Julius C. “Julio” Butler, a former Los Angeles County sheriff’s deputy and an ex-Panther, testified that he merely had “conversations” with FBI agents. That did not constitute being an informant, he said.

Johnnie L. Cochran Jr., one of Pratt’s lawyers, asked Butler to define “informant.”

Butler said an informant “testifies or gives information on someone that might get them arrested and convicted.”

Advertisement

“By that definition, when you told FBI agents that Geronimo Pratt had a machine gun and a .45-caliber pistol, would you say that you were an informant?” Cochran asked.

“I guess you could say that,” Butler answered. “Yes.”

Butler later returned to his position that he had not been an informant, describing his role variously as a “mediator” or “liaison” between the Panthers and law enforcement.

Butler testified at Pratt’s 1972 murder trial that Pratt had confessed privately to him that he had killed Caroline Olsen and critically wounded her husband, Kenneth, during a December 1968 robbery that netted $18 on a Santa Monica tennis court.

Pratt has maintained he was in Oakland attending Black Panther Party meetings when the crime occurred.

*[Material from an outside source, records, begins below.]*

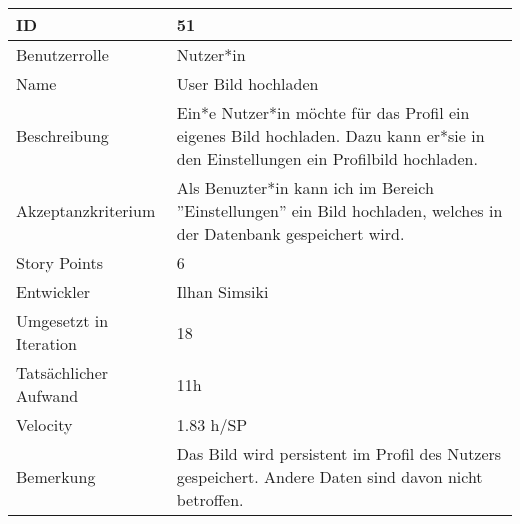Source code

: \begin{tabularx}{\textwidth}{|p{}|X|}
	\hline
	ID & 51\\
	\hline
	Benutzerrolle & Nutzer*in\\
	\hline
	Name & User Bild hochladen\\
	\hline
	Beschreibung & Ein*e Nutzer*in möchte für das Profil ein eigenes Bild hochladen. Dazu kann er*sie in den Einstellungen ein Profilbild hochladen.\\
	\hline
	Akzeptanzkriterium & Als Benuzter*in kann ich im Bereich ''Einstellungen'' ein Bild hochladen, welches in der Datenbank gespeichert wird.\\
	\hline
	Story Points & 6\\
	\hline
	Entwickler & Ilhan Simsiki\\
	\hline
	Umgesetzt in Iteration & 18\\
	\hline
	Tatsächlicher Aufwand & 11h\\
	\hline
	Velocity & 1.83 h/SP\\
	\hline
	Bemerkung & Das Bild wird persistent im Profil des Nutzers gespeichert. Andere Daten sind davon nicht betroffen.\\
	\hline
\end{tabularx}
\vspace{20pt}
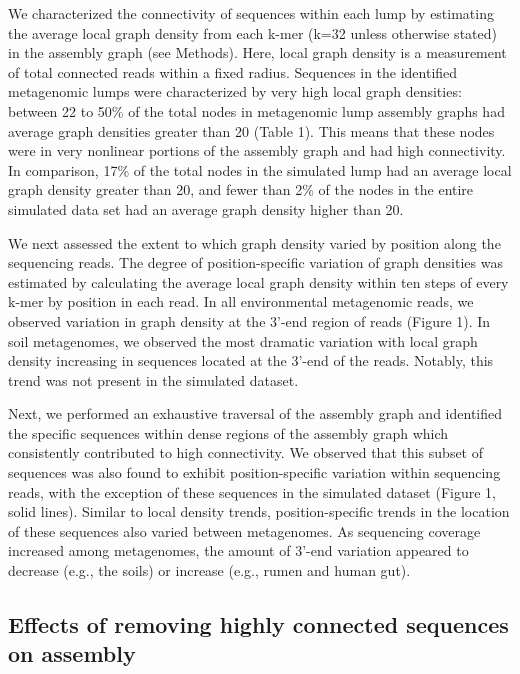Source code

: \documentclass[10pt]{article}
\begin{document}
We characterized the connectivity of sequences
within each lump by estimating the average local graph density from
each k-mer (k=32 unless otherwise stated) in the assembly graph (see
Methods).  Here, local graph density is a measurement of total
connected reads within a fixed radius.  Sequences
in the identified metagenomic lumps were characterized by very high
local graph densities: between 22 to 50\% of the total nodes in
metagenomic lump assembly graphs had average graph densities greater
than 20 (Table 1).  This means that these nodes were in very nonlinear portions of the assembly graph and had high connectivity.  In comparison, 17\% of the total nodes in the
simulated lump had an average local graph density greater than 20, and
fewer than 2\% of the nodes in the entire simulated data set had an
average graph density higher than 20.

We next assessed the extent to which graph density varied by position
along the sequencing reads.  The degree of position-specific variation of
graph densities was estimated by calculating the average local graph
density within ten steps of every k-mer by position in each read.  In
all environmental metagenomic reads, we observed variation in graph
density at the 3'-end region of reads (Figure 1).  In soil
metagenomes, we observed the most dramatic variation with local graph
density increasing in sequences located at the 3'-end of the reads.
Notably, this trend was not present in the simulated dataset.

Next, we performed an exhaustive traversal of the assembly graph and
identified the specific sequences within dense regions of the assembly
graph which consistently contributed to high connectivity.  We
observed that this subset of sequences was also found to exhibit
position-specific variation within sequencing reads, with the
exception of these sequences in the simulated dataset (Figure 1, solid
lines).  Similar to local density trends, position-specific trends in
the location of these sequences also varied between metagenomes.  As
sequencing coverage increased among metagenomes, the amount of 3'-end
variation appeared to decrease (e.g., the soils) or increase (e.g.,
rumen and human gut).

\subsection*{Effects of removing highly connected sequences on assembly}
\end{document}
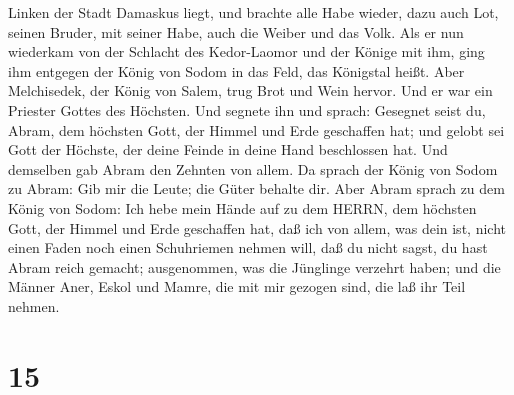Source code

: Linken der Stadt Damaskus liegt,  und brachte alle Habe
wieder, dazu auch Lot, seinen Bruder, mit seiner Habe, auch die Weiber
und das Volk.  Als er nun wiederkam von der Schlacht des
Kedor-Laomor und der Könige mit ihm, ging ihm entgegen der König von
Sodom in das Feld, das Königstal heißt.  Aber Melchisedek,
der König von Salem, trug Brot und Wein hervor. Und er war ein Priester
Gottes des Höchsten.  Und segnete ihn und sprach: Gesegnet
seist du, Abram, dem höchsten Gott, der Himmel und Erde geschaffen hat;
 und gelobt sei Gott der Höchste, der deine Feinde in deine
Hand beschlossen hat. Und demselben gab Abram den Zehnten von allem.
 Da sprach der König von Sodom zu Abram: Gib mir die Leute;
die Güter behalte dir.  Aber Abram sprach zu dem König von
Sodom: Ich hebe mein Hände auf zu dem HERRN, dem höchsten Gott, der
Himmel und Erde geschaffen hat,  daß ich von allem, was
dein ist, nicht einen Faden noch einen Schuhriemen nehmen will, daß du
nicht sagst, du hast Abram reich gemacht;  ausgenommen, was
die Jünglinge verzehrt haben; und die Männer Aner, Eskol und Mamre, die
mit mir gezogen sind, die laß ihr Teil nehmen.

\hypertarget{section-14}{%
\section{15}\label{section-14}}

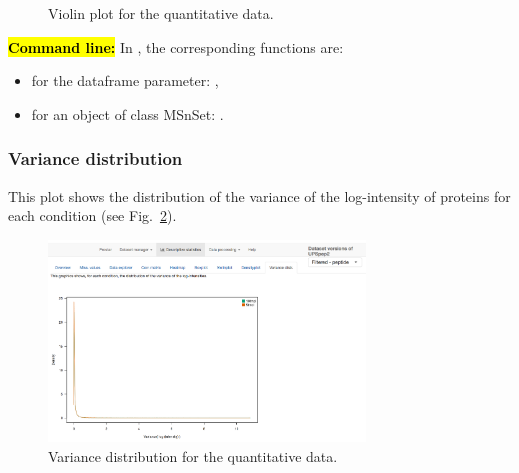 \documentclass[12pt]{article}
\begin{document}
\begin {figure}
\centering
{}
\caption{Violin plot for the quantitative data.}\label{fig:violinplot}
\end {figure}



\hl{\bf Command line:} In , the corresponding functions are:
\begin{itemize}
\item for the dataframe parameter: ,
\item for an object of class MSnSet: .
\end{itemize}




\subsubsection{Variance distribution}
This plot shows the distribution of the variance of the log-intensity of 
proteins for each condition (see Fig.~\ref{fig:sdvd}).

\begin {figure}
\centering
\includegraphics[width=0.75\textwidth]{images/desc_varDist.png}
\caption{Variance distribution for the quantitative data.}\label{fig:sdvd}
\end {figure}
\end{document}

Earlier this year Pratt filed a request for a new trial, seeking a hearing on evidence his lawyers say points to his innocence. As that petition was being heard in Los Angeles Superior Court, the district attorney’s office discovered that Butler’s name was included in its own confidential informant file.

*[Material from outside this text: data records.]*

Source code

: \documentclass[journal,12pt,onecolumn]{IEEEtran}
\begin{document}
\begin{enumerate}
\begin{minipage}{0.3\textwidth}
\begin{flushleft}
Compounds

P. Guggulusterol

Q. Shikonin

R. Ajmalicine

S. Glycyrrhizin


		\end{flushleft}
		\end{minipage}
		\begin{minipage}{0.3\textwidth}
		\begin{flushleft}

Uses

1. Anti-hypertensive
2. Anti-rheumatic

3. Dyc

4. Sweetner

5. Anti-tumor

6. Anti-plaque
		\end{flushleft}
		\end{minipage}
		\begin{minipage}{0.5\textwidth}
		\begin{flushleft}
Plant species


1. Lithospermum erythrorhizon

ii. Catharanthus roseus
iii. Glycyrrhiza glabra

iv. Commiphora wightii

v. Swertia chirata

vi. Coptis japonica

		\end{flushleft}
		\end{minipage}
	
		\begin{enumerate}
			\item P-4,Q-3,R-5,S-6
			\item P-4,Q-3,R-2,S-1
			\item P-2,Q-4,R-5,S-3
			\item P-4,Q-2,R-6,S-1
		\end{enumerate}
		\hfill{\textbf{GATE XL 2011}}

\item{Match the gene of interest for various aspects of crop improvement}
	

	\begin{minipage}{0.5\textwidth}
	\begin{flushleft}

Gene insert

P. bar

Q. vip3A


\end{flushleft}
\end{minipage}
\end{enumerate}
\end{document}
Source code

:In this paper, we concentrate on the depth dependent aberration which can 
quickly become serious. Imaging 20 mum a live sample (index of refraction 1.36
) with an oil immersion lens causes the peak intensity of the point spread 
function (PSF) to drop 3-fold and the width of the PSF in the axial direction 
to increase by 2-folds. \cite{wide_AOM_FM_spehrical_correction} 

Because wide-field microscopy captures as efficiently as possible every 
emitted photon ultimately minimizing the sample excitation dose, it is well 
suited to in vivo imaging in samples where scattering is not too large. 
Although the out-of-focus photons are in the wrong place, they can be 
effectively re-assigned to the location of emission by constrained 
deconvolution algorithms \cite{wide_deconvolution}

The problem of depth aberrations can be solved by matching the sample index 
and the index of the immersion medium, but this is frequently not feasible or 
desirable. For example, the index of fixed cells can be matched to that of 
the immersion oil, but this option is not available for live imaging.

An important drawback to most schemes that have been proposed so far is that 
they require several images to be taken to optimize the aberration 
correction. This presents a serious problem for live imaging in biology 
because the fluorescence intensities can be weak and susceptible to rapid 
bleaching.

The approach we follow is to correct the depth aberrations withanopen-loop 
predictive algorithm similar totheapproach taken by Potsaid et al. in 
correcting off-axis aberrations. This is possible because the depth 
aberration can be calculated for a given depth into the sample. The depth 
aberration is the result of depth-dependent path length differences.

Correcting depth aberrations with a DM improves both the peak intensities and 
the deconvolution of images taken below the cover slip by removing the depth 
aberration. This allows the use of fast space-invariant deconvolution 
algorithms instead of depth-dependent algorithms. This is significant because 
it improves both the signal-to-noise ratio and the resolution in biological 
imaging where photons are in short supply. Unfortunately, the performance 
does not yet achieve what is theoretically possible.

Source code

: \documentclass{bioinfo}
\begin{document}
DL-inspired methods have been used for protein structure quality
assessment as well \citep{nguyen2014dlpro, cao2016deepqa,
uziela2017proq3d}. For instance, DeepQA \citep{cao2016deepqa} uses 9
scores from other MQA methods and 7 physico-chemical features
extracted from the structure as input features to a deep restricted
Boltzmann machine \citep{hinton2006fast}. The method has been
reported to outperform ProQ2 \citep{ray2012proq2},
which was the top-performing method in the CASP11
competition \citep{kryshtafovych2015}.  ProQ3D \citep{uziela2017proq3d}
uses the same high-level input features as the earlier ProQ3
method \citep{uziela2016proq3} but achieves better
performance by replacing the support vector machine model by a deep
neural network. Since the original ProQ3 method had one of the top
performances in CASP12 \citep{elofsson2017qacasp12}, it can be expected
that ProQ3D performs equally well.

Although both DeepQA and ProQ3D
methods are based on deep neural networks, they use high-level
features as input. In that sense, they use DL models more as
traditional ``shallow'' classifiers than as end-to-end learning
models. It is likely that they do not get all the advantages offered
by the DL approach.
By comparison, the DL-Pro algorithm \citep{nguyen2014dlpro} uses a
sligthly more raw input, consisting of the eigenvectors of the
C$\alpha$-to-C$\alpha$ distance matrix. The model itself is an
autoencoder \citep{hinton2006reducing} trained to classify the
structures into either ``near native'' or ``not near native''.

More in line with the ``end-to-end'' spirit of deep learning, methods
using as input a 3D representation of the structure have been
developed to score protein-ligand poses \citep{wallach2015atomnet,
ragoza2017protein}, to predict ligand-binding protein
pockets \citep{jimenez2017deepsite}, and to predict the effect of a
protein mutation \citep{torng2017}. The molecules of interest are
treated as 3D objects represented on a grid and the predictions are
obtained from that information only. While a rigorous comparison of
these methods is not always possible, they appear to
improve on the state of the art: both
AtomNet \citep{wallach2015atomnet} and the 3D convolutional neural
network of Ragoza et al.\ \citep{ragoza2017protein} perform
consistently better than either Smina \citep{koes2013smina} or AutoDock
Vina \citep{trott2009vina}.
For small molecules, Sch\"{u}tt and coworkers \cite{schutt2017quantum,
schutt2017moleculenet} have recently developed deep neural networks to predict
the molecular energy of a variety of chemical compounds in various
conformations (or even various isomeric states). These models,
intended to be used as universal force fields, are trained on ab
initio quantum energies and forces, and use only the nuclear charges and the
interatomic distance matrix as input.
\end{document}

Pratt’s petition was transferred to Orange County Superior Court to avoid a conflict of interest after Pratt’s attorneys said they would call Los Angeles Superior Court Judge Richard P. Kalustian, the deputy district attorney who prosecuted Pratt, as a witness.

Advertisement

Butler returned to the witness stand for a second day Wednesday in the Orange County hearing to determine if is there is enough evidence to overturn the murder conviction that has kept Pratt behind bars for a quarter century.

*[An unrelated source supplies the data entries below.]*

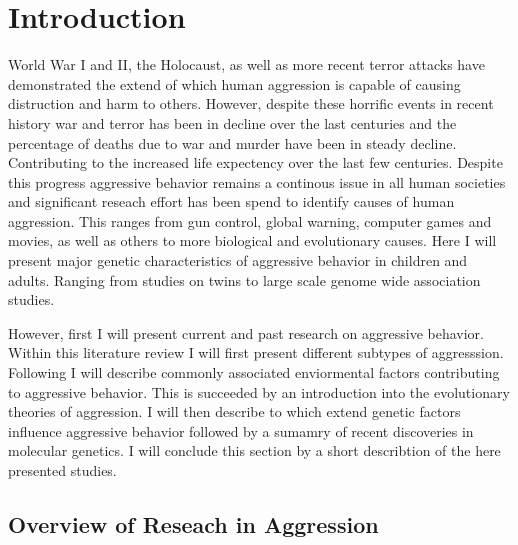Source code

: \chapter{Introduction}
\label{cha:introduction}

World War I and II, the Holocaust, as well as more recent terror attacks have demonstrated the extend of which human aggression is capable of causing distruction and harm to others. 
However, despite these horrific events in recent history war and terror has been in decline over the last centuries %
and the percentage of deaths due to war and murder have been in steady decline.
Contributing to the increased life expectency over the last few centuries.
Despite this progress aggressive behavior remains a continous issue in all human societies and significant reseach effort has been spend to identify causes of human aggression.  
This ranges from gun control, global warning, computer games and movies, as well as others to more biological and evolutionary causes. %
Here I will present major genetic characteristics of aggressive behavior in children and adults.
Ranging from studies on twins to large scale genome wide association studies.

However, first I will present current and past research on aggressive behavior.
Within this literature review I will first present different subtypes of aggresssion.
Following I will describe commonly associated enviormental factors contributing to aggressive behavior.
This is succeeded by an introduction into the evolutionary theories of aggression.
I will then describe to which extend genetic factors influence aggressive behavior followed by a sumamry of recent discoveries in molecular genetics.
I will conclude this section by a short describtion of the here presented studies.

\section{Overview of Reseach in Aggression}
\label{sec:overview_of_reseach_in_aggression}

Cochran confronted Butler with passage after passage from FBI memos--documents showing that Butler had more than 30 contacts with agents in the 2 1/2 years before Pratt’s 1972 murder trial.

One FBI memo said Butler told agents Aug. 13, 1969, that he had written a letter “containing information relating to an involvement of Black Panther Party members in an affair that could put them in the gas chamber.”

That letter referred to the confession Butler said Pratt made to him about killing Caroline Olsen.

A Nov. 11, 1969, FBI memo said Butler was “willing to provide information to the FBI on a confidential basis.” About a month later, agents said, Butler told them that “Elmer Pratt owned a Thompson machine gun . . . and said Pratt also had a .45-caliber pistol.”

A memo dated July 9, 1970 states: “. . . in view of Butler’s continued cooperation with the FBI, he is being opened as a [ghetto informant].”

Advertisement

The jury that convicted Pratt of murder in 1972 did not know the FBI memos existed. Nor did Cochran, who represented Pratt at his murder trial. Those documents were not released until 1979.

Butler testified in 1972 that he had never informed on anyone, saying he was “never in the whole world a snitch.”

Butler testified Wednesday that FBI memos saying he provided “confidential information” were incorrect. He said the information he provided was not confidential because he told others, such as his landlady and his neighbors.

He also denied telling an FBI agent that he was willing to cooperate with the bureau.

Butler’s testimony Wednesday established that he is an informant, Cochran said outside court. “Everybody--the FBI, Los Angeles police, district attorney’s investigators--believes he was an informant except himself,” Cochran said. “He can’t bring himself to say ‘informant.’ ”

Butler’s attempts to distinguish between being an informant and being a source, having a conversation and providing information, amounts to “semantic sophistry,” Cochran said. “This man was an informant. We [Pratt’s defense team] should have been advised of that. The jury should have known that.”

Cochran said other witnesses, including district attorney’s office investigators, will testify that Butler was their informant.